Content starts

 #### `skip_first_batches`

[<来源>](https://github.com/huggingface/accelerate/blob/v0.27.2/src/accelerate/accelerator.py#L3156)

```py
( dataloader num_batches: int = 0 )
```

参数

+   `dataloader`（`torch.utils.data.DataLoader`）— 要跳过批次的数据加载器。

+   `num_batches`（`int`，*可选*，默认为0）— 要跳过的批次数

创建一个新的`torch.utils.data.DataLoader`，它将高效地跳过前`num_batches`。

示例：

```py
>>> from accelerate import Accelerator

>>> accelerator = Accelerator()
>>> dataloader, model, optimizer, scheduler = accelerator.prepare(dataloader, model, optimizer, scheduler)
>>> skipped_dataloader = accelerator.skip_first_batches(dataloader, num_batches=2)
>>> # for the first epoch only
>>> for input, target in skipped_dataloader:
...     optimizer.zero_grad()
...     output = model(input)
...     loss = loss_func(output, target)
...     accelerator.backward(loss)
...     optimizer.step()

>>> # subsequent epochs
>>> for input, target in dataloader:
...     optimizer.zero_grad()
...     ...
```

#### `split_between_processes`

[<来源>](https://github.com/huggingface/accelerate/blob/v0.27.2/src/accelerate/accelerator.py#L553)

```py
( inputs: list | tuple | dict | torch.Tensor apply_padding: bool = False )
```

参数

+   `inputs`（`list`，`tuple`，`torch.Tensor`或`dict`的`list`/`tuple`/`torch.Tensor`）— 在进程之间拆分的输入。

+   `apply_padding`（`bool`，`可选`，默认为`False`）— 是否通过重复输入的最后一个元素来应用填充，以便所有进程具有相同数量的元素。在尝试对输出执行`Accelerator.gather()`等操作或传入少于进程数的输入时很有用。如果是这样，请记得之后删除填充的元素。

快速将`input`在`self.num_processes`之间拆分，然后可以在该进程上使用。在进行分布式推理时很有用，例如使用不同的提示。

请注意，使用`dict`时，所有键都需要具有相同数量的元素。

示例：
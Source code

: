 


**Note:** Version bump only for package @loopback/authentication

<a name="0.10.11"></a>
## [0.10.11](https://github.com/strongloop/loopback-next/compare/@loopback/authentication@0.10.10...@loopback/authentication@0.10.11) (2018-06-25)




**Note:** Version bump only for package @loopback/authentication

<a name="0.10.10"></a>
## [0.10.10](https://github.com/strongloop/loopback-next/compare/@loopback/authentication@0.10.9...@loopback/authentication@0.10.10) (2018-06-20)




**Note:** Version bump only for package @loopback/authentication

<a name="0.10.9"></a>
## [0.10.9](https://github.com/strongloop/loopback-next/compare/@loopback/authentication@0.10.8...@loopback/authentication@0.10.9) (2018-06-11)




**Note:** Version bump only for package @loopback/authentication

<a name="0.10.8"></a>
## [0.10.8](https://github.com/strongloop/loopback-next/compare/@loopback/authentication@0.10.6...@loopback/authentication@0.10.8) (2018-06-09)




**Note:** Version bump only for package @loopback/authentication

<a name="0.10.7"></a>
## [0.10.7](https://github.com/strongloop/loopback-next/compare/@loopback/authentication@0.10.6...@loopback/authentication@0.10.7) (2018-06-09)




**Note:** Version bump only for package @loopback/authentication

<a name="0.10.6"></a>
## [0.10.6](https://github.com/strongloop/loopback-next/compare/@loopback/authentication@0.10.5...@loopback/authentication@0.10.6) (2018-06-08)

Content ends

PROBLEM REQUIREMENTS:
Copy each line of the listing that holds the word "accelerate".

RESPONSE BELOW:
[<来源>](https://github.com/huggingface/accelerate/blob/v0.27.2/src/accelerate/accelerator.py#L3156)
>>> from accelerate import Accelerator
[<来源>](https://github.com/huggingface/accelerate/blob/v0.27.2/src/accelerate/accelerator.py#L553)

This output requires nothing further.